- Information
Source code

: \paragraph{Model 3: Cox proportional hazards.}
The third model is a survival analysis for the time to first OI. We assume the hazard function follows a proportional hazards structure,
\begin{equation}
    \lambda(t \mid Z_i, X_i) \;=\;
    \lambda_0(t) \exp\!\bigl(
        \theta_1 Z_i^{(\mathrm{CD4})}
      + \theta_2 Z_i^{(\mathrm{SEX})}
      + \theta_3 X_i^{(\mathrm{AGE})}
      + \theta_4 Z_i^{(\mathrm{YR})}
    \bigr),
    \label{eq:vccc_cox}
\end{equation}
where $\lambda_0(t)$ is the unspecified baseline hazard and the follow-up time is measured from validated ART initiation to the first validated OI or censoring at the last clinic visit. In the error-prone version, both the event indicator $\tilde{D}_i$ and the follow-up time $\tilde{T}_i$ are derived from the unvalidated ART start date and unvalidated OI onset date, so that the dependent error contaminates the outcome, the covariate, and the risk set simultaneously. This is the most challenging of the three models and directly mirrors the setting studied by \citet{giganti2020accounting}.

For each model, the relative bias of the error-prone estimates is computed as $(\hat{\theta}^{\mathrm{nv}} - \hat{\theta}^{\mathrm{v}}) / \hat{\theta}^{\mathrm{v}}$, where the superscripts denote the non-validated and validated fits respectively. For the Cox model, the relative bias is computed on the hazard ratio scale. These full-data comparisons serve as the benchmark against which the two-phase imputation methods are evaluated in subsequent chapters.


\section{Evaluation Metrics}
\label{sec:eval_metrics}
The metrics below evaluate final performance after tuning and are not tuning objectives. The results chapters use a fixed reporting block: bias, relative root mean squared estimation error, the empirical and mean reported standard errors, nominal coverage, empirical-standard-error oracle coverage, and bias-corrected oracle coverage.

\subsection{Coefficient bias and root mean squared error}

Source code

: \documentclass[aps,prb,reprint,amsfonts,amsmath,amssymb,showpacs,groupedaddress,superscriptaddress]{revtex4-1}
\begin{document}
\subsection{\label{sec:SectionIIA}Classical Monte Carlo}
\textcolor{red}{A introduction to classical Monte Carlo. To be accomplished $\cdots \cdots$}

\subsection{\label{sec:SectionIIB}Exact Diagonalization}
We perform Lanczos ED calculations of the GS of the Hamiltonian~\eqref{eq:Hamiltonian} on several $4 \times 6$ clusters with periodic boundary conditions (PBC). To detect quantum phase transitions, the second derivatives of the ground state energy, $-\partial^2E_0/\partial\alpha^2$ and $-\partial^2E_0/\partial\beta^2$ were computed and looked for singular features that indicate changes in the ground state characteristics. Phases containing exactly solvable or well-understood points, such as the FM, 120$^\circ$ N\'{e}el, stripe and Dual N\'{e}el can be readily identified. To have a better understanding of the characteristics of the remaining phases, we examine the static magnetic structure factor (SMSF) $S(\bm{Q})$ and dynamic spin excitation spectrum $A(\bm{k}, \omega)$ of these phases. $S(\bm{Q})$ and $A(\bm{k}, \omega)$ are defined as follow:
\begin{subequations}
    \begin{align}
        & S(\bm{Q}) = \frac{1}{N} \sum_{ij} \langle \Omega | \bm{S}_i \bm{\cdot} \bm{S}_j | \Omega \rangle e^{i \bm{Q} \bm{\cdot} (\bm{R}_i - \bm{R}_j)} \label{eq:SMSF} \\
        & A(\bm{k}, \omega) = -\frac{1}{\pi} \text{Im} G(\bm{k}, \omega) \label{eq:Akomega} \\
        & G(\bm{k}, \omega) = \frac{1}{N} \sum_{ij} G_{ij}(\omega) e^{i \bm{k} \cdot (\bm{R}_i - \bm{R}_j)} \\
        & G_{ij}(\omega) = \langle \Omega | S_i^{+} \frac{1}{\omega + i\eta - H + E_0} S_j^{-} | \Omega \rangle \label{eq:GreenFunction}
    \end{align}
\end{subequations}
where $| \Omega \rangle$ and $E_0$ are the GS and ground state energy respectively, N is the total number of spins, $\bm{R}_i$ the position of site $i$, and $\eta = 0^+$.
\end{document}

- Exercise details
Show the lines of the material that contain the word "prone".

- Solution to this task
where $\lambda_0(t)$ is the unspecified baseline hazard and the follow-up time is measured from validated ART initiation to the first validated OI or censoring at the last clinic visit. In the error-prone version, both the event indicator $\tilde{D}_i$ and the follow-up time $\tilde{T}_i$ are derived from the unvalidated ART start date and unvalidated OI onset date, so that the dependent error contaminates the outcome, the covariate, and the risk set simultaneously. This is the most challenging of the three models and directly mirrors the setting studied by \citet{giganti2020accounting}.
For each model, the relative bias of the error-prone estimates is computed as $(\hat{\theta}^{\mathrm{nv}} - \hat{\theta}^{\mathrm{v}}) / \hat{\theta}^{\mathrm{v}}$, where the superscripts denote the non-validated and validated fits respectively. For the Cox model, the relative bias is computed on the hazard ratio scale. These full-data comparisons serve as the benchmark against which the two-phase imputation methods are evaluated in subsequent chapters.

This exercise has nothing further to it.